The reply is to be an exact repetition of the entries that follow, with each picture left out.

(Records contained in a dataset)
╔══

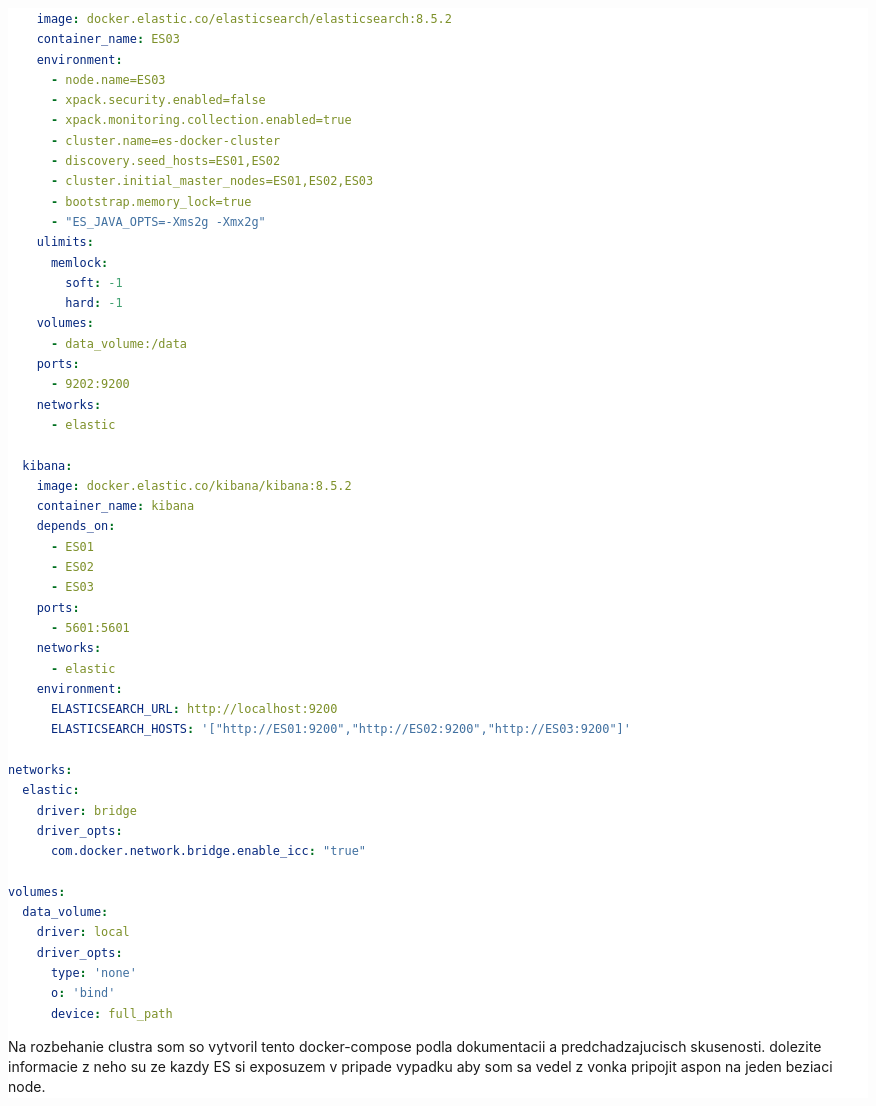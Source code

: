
 ```yaml
    image: docker.elastic.co/elasticsearch/elasticsearch:8.5.2
    container_name: ES03
    environment:
      - node.name=ES03
      - xpack.security.enabled=false
      - xpack.monitoring.collection.enabled=true
      - cluster.name=es-docker-cluster
      - discovery.seed_hosts=ES01,ES02
      - cluster.initial_master_nodes=ES01,ES02,ES03
      - bootstrap.memory_lock=true
      - "ES_JAVA_OPTS=-Xms2g -Xmx2g"
    ulimits:
      memlock:
        soft: -1
        hard: -1
    volumes:
      - data_volume:/data
    ports:
      - 9202:9200
    networks:
      - elastic

  kibana:
    image: docker.elastic.co/kibana/kibana:8.5.2
    container_name: kibana
    depends_on:
      - ES01
      - ES02
      - ES03
    ports:
      - 5601:5601
    networks:
      - elastic
    environment:
      ELASTICSEARCH_URL: http://localhost:9200
      ELASTICSEARCH_HOSTS: '["http://ES01:9200","http://ES02:9200","http://ES03:9200"]'

networks:
  elastic:
    driver: bridge
    driver_opts:
      com.docker.network.bridge.enable_icc: "true"

volumes:
  data_volume:
    driver: local
    driver_opts:
      type: 'none'
      o: 'bind'
      device: full_path

```
Na rozbehanie clustra som so vytvoril tento docker-compose podla dokumentacii a predchadzajucisch skusenosti. dolezite informacie z neho su ze kazdy ES si exposuzem v pripade vypadku aby som sa vedel z vonka pripojit aspon na jeden beziaci node.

╚══

• _Solution to this problem_:
Source code

:
 ```yaml
    image: docker.elastic.co/elasticsearch/elasticsearch:8.5.2
    container_name: ES03
    environment:
      - node.name=ES03
      - xpack.security.enabled=false
      - xpack.monitoring.collection.enabled=true
      - cluster.name=es-docker-cluster
      - discovery.seed_hosts=ES01,ES02
      - cluster.initial_master_nodes=ES01,ES02,ES03
      - bootstrap.memory_lock=true
      - "ES_JAVA_OPTS=-Xms2g -Xmx2g"
    ulimits:
      memlock:
        soft: -1
        hard: -1
    volumes:
      - data_volume:/data
    ports:
      - 9202:9200
    networks:
      - elastic

  kibana:
    image: docker.elastic.co/kibana/kibana:8.5.2
    container_name: kibana
    depends_on:
      - ES01
      - ES02
      - ES03
    ports:
      - 5601:5601
    networks:
      - elastic
    environment:
      ELASTICSEARCH_URL: http://localhost:9200
      ELASTICSEARCH_HOSTS: '["http://ES01:9200","http://ES02:9200","http://ES03:9200"]'

networks:
  elastic:
    driver: bridge
    driver_opts:
      com.docker.network.bridge.enable_icc: "true"

volumes:
  data_volume:
    driver: local
    driver_opts:
      type: 'none'
      o: 'bind'
      device: full_path

```
Na rozbehanie clustra som so vytvoril tento docker-compose podla dokumentacii a predchadzajucisch skusenosti. dolezite informacie z neho su ze kazdy ES si exposuzem v pripade vypadku aby som sa vedel z vonka pripojit aspon na jeden beziaci node.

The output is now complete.